In our reconstruction, we use 21 spectra from 20 keV to 120 keV of X-rays at 110 kV in Fig. 1. The reconstructed images are shown in Fig. 8. The reconstructed μ at monochromatic 70 keV is shown in Fig. 8(a) and Fig. 8(b) is the corresponding ROI of Fig. 8(a). And Fig. 8(d) is the color μ with color overlay by reconstructed μ at monochromatic 40, 70, 100 keV, which is a real color CT image. The color overlay is performed as follows: Set the reconstructed μ at monochromatic energy levels 40, 70, 100 as Red, Green, and Blue respectively, and then linearly merge them and empirically adjusted the weights. The advantage of the color overlay is the improved visibility of the reconstructed image. This is the main innovative point of our work.

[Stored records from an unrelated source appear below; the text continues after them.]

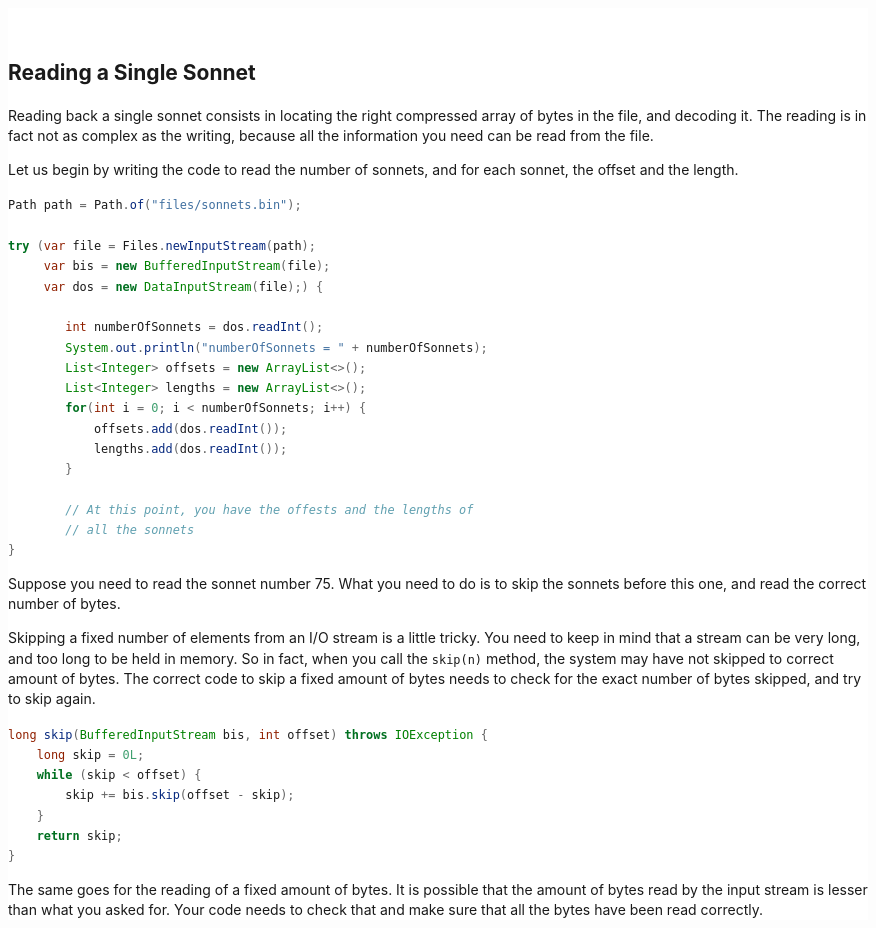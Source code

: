 
<a id="reading-one-sonnet">&nbsp;</a>
## Reading a Single Sonnet

Reading back a single sonnet consists in locating the right compressed array of bytes in the file, and decoding it. The reading is in fact not as complex as the writing, because all the information you need can be read from the file.

Let us begin by writing the code to read the number of sonnets, and for each sonnet, the offset and the length.

```java
Path path = Path.of("files/sonnets.bin");

try (var file = Files.newInputStream(path);
     var bis = new BufferedInputStream(file);
     var dos = new DataInputStream(file);) {

        int numberOfSonnets = dos.readInt();
        System.out.println("numberOfSonnets = " + numberOfSonnets);
        List<Integer> offsets = new ArrayList<>();
        List<Integer> lengths = new ArrayList<>();
        for(int i = 0; i < numberOfSonnets; i++) {
            offsets.add(dos.readInt());
            lengths.add(dos.readInt());
        }

        // At this point, you have the offests and the lengths of
        // all the sonnets
}
```

Suppose you need to read the sonnet number 75. What you need to do is to skip the sonnets before this one, and read the correct number of bytes.

Skipping a fixed number of elements from an I/O stream is a little tricky. You need to keep in mind that a stream can be very long, and too long to be held in memory. So in fact, when you call the `skip(n)` method, the system may have not skipped to correct amount of bytes. The correct code to skip a fixed amount of bytes needs to check for the exact number of bytes skipped, and try to skip again.

```java
long skip(BufferedInputStream bis, int offset) throws IOException {
    long skip = 0L;
    while (skip < offset) {
        skip += bis.skip(offset - skip);
    }
    return skip;
}
```

The same goes for the reading of a fixed amount of bytes. It is possible that the amount of bytes read by the input stream is lesser than what you asked for. Your code needs to check that and make sure that all the bytes have been read correctly.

We also compare our method with the TV method and the reconstructed image is given in Fig. 8(c). Comparing the Figs. 8(b) and 8(c), we can see that our method performs better at artifacts reduction and details preservation.
Conclusion
A spectral interior CT by a framelet-based reconstruction algorithm is developed in this study. Excellent results on simulations and real data show that our algorithm can prevent beam-hardening artifacts effectively. In addition to reducing beam-hardening artifacts, our algorithm can reduce metal streak artifacts a lot. Our main work is that we can reconstruct any spectral image using just one scan and use the attenuation coefficients at different energies to merge a real-color CT image.
Footnotes
Acknowledgments
The first author was supported in part by the State Scholarship Fund of China (File No. 201406220189). She is grateful to the University of Iowa for hosting a visit during which this paper was prepared.